*EXERCISE OBJECTIVE*
The records appear below. Report how many of their lines contain the word "Einschränkungen", giving the number alone.

####

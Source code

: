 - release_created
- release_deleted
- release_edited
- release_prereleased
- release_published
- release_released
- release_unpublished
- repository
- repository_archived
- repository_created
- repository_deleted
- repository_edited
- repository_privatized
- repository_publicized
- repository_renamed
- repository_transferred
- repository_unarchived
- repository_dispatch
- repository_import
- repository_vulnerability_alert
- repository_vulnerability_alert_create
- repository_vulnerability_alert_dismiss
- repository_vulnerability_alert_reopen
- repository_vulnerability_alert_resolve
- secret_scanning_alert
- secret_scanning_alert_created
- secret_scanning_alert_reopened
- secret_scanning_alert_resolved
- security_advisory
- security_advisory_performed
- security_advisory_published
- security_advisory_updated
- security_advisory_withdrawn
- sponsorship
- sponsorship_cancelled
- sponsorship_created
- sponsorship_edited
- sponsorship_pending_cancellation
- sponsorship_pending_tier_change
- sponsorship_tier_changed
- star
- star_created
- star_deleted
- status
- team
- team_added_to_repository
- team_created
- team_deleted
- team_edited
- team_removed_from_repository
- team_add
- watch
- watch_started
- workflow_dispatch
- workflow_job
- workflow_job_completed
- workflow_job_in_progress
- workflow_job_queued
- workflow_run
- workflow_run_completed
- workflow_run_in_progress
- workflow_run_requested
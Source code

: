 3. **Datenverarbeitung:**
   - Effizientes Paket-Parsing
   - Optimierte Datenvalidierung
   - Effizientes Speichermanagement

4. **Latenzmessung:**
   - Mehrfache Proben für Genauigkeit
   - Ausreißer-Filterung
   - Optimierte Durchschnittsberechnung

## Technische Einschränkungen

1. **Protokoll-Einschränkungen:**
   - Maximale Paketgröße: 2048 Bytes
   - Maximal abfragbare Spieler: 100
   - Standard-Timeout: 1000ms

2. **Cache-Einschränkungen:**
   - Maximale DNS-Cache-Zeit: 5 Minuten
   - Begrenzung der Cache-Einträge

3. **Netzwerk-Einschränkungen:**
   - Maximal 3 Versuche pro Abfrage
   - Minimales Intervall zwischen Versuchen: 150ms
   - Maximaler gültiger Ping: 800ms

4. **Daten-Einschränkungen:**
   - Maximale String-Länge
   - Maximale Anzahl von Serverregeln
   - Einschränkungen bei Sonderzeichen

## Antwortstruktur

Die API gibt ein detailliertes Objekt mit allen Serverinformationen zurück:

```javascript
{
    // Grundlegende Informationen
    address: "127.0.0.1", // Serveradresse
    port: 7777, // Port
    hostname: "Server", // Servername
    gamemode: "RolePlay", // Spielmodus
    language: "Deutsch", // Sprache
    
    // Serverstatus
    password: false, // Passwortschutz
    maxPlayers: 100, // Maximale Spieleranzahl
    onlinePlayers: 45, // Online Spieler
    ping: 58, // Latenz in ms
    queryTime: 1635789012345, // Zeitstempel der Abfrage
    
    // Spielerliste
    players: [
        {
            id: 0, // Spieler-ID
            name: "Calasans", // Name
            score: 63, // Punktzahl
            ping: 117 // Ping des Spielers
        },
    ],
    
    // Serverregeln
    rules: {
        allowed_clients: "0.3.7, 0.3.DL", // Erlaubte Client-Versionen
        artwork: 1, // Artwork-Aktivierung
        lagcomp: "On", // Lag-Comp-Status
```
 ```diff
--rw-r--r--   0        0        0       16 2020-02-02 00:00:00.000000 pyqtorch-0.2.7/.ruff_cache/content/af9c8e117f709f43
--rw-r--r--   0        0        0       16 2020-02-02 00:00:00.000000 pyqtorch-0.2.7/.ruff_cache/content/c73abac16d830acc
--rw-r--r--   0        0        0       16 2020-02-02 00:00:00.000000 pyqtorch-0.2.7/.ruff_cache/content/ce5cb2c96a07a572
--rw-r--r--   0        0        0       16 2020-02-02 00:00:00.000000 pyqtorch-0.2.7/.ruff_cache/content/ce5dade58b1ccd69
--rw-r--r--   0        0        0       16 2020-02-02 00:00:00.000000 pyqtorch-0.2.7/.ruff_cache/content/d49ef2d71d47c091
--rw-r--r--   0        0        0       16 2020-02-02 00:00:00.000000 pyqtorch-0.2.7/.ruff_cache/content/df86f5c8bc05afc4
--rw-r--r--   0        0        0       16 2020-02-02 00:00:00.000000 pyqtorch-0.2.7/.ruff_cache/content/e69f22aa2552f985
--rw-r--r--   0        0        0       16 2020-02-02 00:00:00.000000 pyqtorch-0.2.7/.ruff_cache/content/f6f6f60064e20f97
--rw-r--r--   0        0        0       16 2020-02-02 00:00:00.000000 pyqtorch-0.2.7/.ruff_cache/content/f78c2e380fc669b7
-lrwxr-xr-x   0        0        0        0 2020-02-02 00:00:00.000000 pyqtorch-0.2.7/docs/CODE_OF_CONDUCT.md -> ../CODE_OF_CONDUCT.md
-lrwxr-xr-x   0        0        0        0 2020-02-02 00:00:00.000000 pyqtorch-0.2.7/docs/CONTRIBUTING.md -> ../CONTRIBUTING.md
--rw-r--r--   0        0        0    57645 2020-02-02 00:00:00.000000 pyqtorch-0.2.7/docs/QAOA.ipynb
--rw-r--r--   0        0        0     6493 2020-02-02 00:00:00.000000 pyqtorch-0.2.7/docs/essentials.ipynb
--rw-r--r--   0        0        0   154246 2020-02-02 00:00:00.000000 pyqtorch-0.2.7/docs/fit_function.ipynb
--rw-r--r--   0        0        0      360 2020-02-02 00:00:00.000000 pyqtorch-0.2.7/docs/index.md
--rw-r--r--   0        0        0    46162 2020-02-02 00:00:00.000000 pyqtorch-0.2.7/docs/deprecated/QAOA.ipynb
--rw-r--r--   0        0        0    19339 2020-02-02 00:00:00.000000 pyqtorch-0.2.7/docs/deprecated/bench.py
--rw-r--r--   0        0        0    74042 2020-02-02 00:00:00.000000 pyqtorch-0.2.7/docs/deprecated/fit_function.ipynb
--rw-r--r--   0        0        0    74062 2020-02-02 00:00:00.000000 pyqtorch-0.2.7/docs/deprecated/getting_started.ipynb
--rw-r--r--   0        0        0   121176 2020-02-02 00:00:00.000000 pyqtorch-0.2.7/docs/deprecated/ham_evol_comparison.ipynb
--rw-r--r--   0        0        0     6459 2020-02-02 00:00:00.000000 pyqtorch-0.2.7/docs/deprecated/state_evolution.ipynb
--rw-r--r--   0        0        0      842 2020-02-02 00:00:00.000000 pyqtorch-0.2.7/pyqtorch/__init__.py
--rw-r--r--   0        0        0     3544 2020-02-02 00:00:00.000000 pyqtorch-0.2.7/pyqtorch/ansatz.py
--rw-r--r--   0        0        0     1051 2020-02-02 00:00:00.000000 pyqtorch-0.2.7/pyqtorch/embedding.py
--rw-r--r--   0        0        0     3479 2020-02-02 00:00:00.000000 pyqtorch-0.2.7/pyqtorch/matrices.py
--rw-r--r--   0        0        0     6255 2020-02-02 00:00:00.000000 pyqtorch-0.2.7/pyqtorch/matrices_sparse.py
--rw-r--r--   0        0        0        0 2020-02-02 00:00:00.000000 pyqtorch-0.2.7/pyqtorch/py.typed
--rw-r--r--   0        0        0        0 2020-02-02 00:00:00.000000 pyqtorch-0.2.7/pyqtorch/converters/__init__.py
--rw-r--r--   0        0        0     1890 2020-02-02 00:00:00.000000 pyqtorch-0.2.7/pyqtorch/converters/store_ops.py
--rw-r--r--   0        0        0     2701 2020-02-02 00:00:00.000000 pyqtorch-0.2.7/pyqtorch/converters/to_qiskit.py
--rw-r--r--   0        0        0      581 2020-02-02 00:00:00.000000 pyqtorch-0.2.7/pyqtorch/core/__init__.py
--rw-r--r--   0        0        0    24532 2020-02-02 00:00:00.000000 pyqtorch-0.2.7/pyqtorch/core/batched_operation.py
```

####

*EXERCISE OUTPUT*
6